Pazar akşamı Haber Türk'te "Basın Kulübü" programında "şiddet konusu" tartışıldı. Öncelikle programında gençlik sorunlarına yer veren değerli dostum Melih Meriç'e bir eğitimci olarak teşekkür ediyorum. Programda konunun gerçek konukları yer aldı. Konuya "neden, niçin, nasıl" ilkeleriyle yaklaşıldı. Eleştiriler yapıldı, önerilerde bulunuldu. Geçen hafta Samsun'da gençlerimiz arasında oluşan çok üzücü bir olayla karşı karşıya kaldık. İki gencimizi kaybederken, birini de parmaklıklar arasına gönderdik. Şu anda iki ailenin de yüreği yanıyor. Olayların ortasında kalan kızımız da evinde bir psikolog nezaretinde tedavi oluyor. Ne yazık ki dört genç fidanı bir anda söndürdük. Bana göre bu bir canavarlaşmadır. 17 yaşındaki bir gencin eline silah nasıl verilir? Bu genç, iki arkadaşına 8 kurşun sıkacak hale nasıl gelir? Burada ailenin, okulun, emniyetin ve medyanın kendisini sorgulaması gerekiyor. Ne ekersek onu biçeriz. Bu nedenle konuk olarak katıldığım programda önemli bulduğum bazı noktalardan bahsetmek istiyorum.
Bu konu öncelikle anne, babaları ilgilendiriyor. Çocukları için model oluşturduklarının ve çocuklarının okuldaki davranışlarının büyük olasılıkla onların evde gördükleri muameleyi yansıtacağının bilincinde olmalılar. Kabul edilebilir ve kabul edilemez davranışlara net sınırlar koyarak şiddet konusunda, çocukları için yol gösterici ve açık kurallar belirlemeliler. Aile içi demokrasiye önem vererek hayata geçirmeliler ve onlara zaman ayırmalılar. Çocuklarıyla güven ilişkisi oluşturarak onların arkadaşlarından, nerede olduklarından ve ne yaptıklarından haberdar olmalılar. Güvenli bir eğitim ortamının sürdürülmesine ilişkin okul politikalarını ve kurallarını desteklemeleri gerekiyor.
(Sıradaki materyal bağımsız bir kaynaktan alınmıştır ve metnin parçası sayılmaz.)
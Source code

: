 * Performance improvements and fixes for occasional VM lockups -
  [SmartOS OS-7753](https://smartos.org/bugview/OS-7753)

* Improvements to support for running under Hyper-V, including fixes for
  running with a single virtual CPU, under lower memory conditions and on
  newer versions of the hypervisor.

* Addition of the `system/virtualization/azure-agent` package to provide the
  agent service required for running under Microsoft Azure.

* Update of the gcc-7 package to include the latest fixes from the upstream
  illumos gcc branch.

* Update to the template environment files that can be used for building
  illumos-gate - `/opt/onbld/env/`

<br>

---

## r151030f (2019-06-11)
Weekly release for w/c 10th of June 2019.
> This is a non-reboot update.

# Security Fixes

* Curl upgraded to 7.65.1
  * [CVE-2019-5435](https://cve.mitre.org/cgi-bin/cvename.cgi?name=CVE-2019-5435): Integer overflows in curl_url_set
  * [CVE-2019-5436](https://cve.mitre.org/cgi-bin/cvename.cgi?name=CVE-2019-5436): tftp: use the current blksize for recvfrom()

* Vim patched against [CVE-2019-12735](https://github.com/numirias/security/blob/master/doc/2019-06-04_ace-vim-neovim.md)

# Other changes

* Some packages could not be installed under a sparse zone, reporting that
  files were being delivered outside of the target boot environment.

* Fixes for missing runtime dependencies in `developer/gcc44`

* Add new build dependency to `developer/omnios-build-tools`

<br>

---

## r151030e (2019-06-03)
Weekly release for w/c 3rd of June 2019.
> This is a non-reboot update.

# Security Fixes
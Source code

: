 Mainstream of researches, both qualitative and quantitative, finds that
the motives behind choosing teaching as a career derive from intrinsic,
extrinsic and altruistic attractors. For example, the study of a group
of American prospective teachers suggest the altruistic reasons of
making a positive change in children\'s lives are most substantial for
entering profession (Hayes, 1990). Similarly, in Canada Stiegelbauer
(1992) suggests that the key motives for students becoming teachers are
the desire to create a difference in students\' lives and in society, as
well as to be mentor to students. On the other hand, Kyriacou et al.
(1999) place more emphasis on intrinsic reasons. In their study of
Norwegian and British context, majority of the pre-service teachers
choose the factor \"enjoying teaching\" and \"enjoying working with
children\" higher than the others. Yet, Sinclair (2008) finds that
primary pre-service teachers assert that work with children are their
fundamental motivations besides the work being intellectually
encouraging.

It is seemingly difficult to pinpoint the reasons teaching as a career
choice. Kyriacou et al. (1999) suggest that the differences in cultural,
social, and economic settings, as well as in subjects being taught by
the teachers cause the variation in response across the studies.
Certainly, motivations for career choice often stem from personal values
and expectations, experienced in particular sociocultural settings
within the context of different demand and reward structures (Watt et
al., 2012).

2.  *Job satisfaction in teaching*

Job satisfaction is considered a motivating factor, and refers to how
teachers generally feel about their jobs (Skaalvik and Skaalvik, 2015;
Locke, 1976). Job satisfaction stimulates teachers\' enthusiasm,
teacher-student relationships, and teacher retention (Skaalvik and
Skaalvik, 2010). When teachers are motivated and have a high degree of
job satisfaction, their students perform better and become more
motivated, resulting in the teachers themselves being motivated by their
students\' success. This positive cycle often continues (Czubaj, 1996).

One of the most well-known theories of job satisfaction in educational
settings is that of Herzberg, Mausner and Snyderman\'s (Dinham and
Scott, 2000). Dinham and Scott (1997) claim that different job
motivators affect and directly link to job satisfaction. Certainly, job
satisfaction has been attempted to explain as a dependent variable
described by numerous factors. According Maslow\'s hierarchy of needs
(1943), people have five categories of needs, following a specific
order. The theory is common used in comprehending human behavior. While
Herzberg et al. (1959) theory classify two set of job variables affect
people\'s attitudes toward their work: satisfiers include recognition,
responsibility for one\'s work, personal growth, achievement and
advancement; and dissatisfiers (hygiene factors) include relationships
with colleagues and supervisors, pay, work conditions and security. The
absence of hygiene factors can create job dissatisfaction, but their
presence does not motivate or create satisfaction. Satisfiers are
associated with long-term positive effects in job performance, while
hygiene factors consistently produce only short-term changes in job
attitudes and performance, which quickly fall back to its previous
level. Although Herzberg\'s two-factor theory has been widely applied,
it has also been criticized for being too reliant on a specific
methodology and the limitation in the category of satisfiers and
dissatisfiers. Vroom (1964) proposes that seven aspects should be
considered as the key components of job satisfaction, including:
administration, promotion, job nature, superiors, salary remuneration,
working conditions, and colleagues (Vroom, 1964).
Tabii ki okullarımızın da birçok problemi var. Gerek fiziki açıdan, gerekse eğitimöğretim açısından. Burada iyi niyetleriyle tüm güçlerini ortaya koyan yönetici ve öğretmenlerimizi kutluyorum. Ancak şiddet konusunda okulların da üzerine düşen görevler var. Ev, okul arasındaki iletişimi güçlendirmeliler. Öğrenciler için katılımcı yollarla davranış kuralları belirlemeliler. Disiplin önlemleri almalılar. Şiddet olaylarına karşı net ve tutarlı bir tavır sergilemeli ve bunları görmezlikten gelmemeliler. Öğrencilerin güvenliğini sağlayacak tedbirleri almalılar.
Şiddet olayında iğneyi kendimize, çuvaldızı başkasına batırmalıyız. Bu konuda en önemli görevlerden biri de medyaya düşüyor. Görsel ve yazılı medya da aile ve çocukların bilinçlendirilmesi konusunda planlanan ve uygulanan çalışmalara destek vermeli. Şiddetle mücadele alanındaki olumlu gelişmeler üzerinde yoğunlaşarak, okullarla ilgili haberlerin yayımlanmasında daha özenli davranmalı. Okulların faaliyetleri ve başarıları ile ilgili bilgileri kamuoyu ile paylaşarak okulu desteklemeli. Gazetelerde eğitim köşelerine ve TV'lerde de eğitim programlarına yer verilmeli.
Şiddet toplumsal bir olaydır. Kimse "Bana ne!" diyemez. Herkes bu taşın altına elini sokmak zorundadır. Kısacası gençlerimize sahip çıkalım, sonra ağlamayalım.